In either case, the amount of such damages are reduced by the amount of any capacity liquidated damages paid by the contractor under such project’s construction contract and which constitute distributed cash for OpCo. If a contributing Sponsor is required to pay Total Buy-Down Liquidated Damages in respect of a project, such Sponsor shall have the right to repurchase such project from OpCo without payment of any additional consideration.
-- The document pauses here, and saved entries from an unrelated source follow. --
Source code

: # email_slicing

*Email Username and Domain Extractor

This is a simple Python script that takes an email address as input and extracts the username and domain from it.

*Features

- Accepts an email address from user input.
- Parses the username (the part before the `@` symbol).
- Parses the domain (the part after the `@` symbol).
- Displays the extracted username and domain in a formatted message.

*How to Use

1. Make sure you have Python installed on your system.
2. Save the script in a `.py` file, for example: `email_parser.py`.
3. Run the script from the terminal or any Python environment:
Moreover, with respect to each project, to the extent a contributing Sponsor becomes liable for the above-described “buy-down” liquidated damages, such Sponsor shall have no further obligation to incur costs related to achieving commercial operation or pay Delay Damages with respect thereto.

In addition, with respect to each of the North Star Project and the Quinto Project, the Sponsors agreed to pay to OpCo the difference, if any, between the amount of network upgrade refunds projected to be received in respect of the Sponsor’s contributed project at the time of our IPO and the amount of network upgrade refunds projected to be received in respect of such project at the commencement of commercial operation of such project.  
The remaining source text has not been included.